A gorgeously written novel describing the love and affection that hold families together and the powerful forces that can tear them apart.”– Huffington Post Compellingly readable and riddled with twists and turns worthy of Daphne du Maurier, Chase’s tale will delight fans of romantic mysteries. Like the setting of Robert Frost’s Stopping by Woods on a Snowy Evening, Chase’s novel is lovely, dark and deep..”— Richmond Times-Dispatch

This is the title I was most looking forward to in my “Most anticipated titles of 2016” blog post and I was not disappointed! A wonderful saga of family secrets, tragic loss, and enduring love with a dual storyline, it will appeal to fans of Kate Morton, Rosamund Pilcher, Maeve Binchy and Sarah Waters. For the four Alton children, it's the perfect summer escape where not much ever happens - until one stormy evening their idyllic world is shattered.

Media Reviews

Decades later, Lorna is drawn to a crumbling Cornish manor house she hazily remembers from childhood - feels a bond she does not understand.

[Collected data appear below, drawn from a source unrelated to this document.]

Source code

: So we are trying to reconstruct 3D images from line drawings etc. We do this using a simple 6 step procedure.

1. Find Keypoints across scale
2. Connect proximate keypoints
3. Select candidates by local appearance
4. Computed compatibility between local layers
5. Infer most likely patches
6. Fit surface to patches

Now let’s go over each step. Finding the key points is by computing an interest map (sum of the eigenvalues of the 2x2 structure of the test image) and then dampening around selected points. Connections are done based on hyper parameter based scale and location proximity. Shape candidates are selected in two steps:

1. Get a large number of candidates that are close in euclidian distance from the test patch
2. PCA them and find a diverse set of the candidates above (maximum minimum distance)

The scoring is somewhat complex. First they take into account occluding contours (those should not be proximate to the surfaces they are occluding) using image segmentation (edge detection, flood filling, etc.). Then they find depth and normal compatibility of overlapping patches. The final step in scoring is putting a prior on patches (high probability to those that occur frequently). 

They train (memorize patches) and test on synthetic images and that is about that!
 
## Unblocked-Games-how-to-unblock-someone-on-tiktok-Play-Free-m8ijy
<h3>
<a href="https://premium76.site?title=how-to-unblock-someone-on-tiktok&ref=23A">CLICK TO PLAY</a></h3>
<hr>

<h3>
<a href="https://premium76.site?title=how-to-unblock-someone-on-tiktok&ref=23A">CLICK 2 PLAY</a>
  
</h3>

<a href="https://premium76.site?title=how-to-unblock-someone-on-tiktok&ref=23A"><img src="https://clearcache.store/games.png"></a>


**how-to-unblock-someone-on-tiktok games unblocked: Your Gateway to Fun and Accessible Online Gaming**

Equal parts romance, mystery, and historical fiction. For readers who are interested in complex period drama such as Daisy Goodwin’s The American Heiress, or who enjoy a touch of the gothic such as in Daphne du Maurier’s Rebeccaor Diane Setterfield’s The Thirteenth Tale.”– Library Journal(starred review) This sentence, with its tone, its setting, its haunting foreshadowing, sets the rest of the book up perfectly.The basic set up here is that you have the Altons: owners of a rambly pile in Cornwall, the traditionally English father fell in love with a warm-hearted American heiress, because don’t they always. Anyway, they had four kids (two twins, Amber and Toby, then Barney, then Kitty) who had a pretty much idyllic childhood with their stupidly-in-love parents and their country house to spend their summers in. But then Nancy dies in a horse-riding accent and everything unravels from there. A violent surfacing of adolescence (which has little in common with Tarkington's earlier, broadly comic, Seventeen) has a compulsive impact.

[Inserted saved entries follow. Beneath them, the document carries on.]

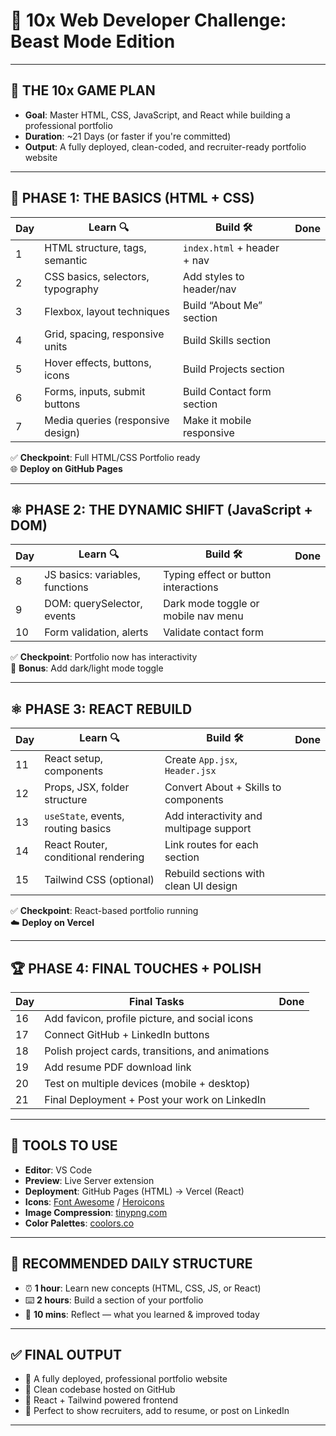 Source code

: # 🚀 10x Web Developer Challenge: Beast Mode Edition
---
## 🧭 THE 10x GAME PLAN

- **Goal**: Master HTML, CSS, JavaScript, and React while building a professional portfolio
- **Duration**: ~21 Days (or faster if you're committed)
- **Output**: A fully deployed, clean-coded, and recruiter-ready portfolio website

---

## 🔰 PHASE 1: THE BASICS (HTML + CSS)

| Day | Learn 🔍                         | Build 🛠️                          | Done|
|-----|----------------------------------|----------------------------------|------|
| 1   | HTML structure, tags, semantic   | `index.html` + header + nav     |
| 2   | CSS basics, selectors, typography| Add styles to header/nav        |
| 3   | Flexbox, layout techniques       | Build “About Me” section        |
| 4   | Grid, spacing, responsive units  | Build Skills section            |
| 5   | Hover effects, buttons, icons    | Build Projects section          |
| 6   | Forms, inputs, submit buttons    | Build Contact form section      |
| 7   | Media queries (responsive design)| Make it mobile responsive       |

✅ **Checkpoint**: Full HTML/CSS Portfolio ready  
🌐 **Deploy on GitHub Pages**

---

## ⚛️ PHASE 2: THE DYNAMIC SHIFT (JavaScript + DOM)

| Day | Learn 🔍                           | Build 🛠️                             | Done|
|-----|------------------------------------|--------------------------------------|------|
| 8   | JS basics: variables, functions    | Typing effect or button interactions |
| 9   | DOM: querySelector, events         | Dark mode toggle or mobile nav menu  |
| 10  | Form validation, alerts            | Validate contact form                |

✅ **Checkpoint**: Portfolio now has interactivity  
🎨 **Bonus**: Add dark/light mode toggle

---

## ⚛️ PHASE 3: REACT REBUILD

| Day | Learn 🔍                             | Build 🛠️                                 |Done|
|-----|--------------------------------------|------------------------------------------|------|
| 11  | React setup, components              | Create `App.jsx`, `Header.jsx`           |
| 12  | Props, JSX, folder structure         | Convert About + Skills to components     |
| 13  | `useState`, events, routing basics   | Add interactivity and multipage support  |
| 14  | React Router, conditional rendering  | Link routes for each section             |
| 15  | Tailwind CSS (optional)              | Rebuild sections with clean UI design    |

✅ **Checkpoint**: React-based portfolio running  
☁️ **Deploy on Vercel**

---

## 🏆 PHASE 4: FINAL TOUCHES + POLISH

| Day | Final Tasks                                                |Done|
|-----|------------------------------------------------------------|------|
| 16  | Add favicon, profile picture, and social icons             |
| 17  | Connect GitHub + LinkedIn buttons                          |
| 18  | Polish project cards, transitions, and animations          |
| 19  | Add resume PDF download link                               |
| 20  | Test on multiple devices (mobile + desktop)                |
| 21  | Final Deployment + Post your work on LinkedIn              |

---

## 🧩 TOOLS TO USE

- **Editor**: VS Code
- **Preview**: Live Server extension
- **Deployment**: GitHub Pages (HTML) → Vercel (React)
- **Icons**: [Font Awesome](https://fontawesome.com) / [Heroicons](https://heroicons.com)
- **Image Compression**: [tinypng.com](https://tinypng.com)
- **Color Palettes**: [coolors.co](https://coolors.co)

---

## 📌 RECOMMENDED DAILY STRUCTURE

- ⏰ **1 hour**: Learn new concepts (HTML, CSS, JS, or React)
- ⌨️ **2 hours**: Build a section of your portfolio
- 🧠 **10 mins**: Reflect — what you learned & improved today

---

## ✅ FINAL OUTPUT

- 🔗 A fully deployed, professional portfolio website
- 💼 Clean codebase hosted on GitHub
- 🚀 React + Tailwind powered frontend
- 📢 Perfect to show recruiters, add to resume, or post on LinkedIn

---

A twisting gothic of family secrets, forbidden lust, and an extraordinary family.”–Miranda Beverly-Whittemore,author of Bittersweet Anyone who believes in true love or is simply willing to accept it as the premise of a winding tale will find this debut an emotional, satisfying read. Ghosts are everywhere, not just the ghost of Momma in the woods, but ghosts of us too, what we used to be like in those long summers ... The mystery of what became of the family is told in alternate chapters, while Mrs. Alton shares her memories with Lorna in the present. And while I don’t inherently consider inspiring ANY sort of human feeling as evidence of merit, I think in this case it sort of was. I felt stuff because I discovered I cared. And in another time, place, world I would have been moved and appreciated the bittersweetness of it all and any shifty tears I might have shed.

BookBrowse Review

How gloriously gothic! There are hundreds more beguiling passages like these, but I don’t want to give anything away! You’ll have to read it for yourself.

Asda Great Deal

Free UK shipping. 15 day free returns.
Community Updates
*So you can easily identify outgoing links on our site, we've marked them with an "*" symbol. Links on our site are monetised, but this never affects which deals get posted. Find more info in our FAQs and About Us page.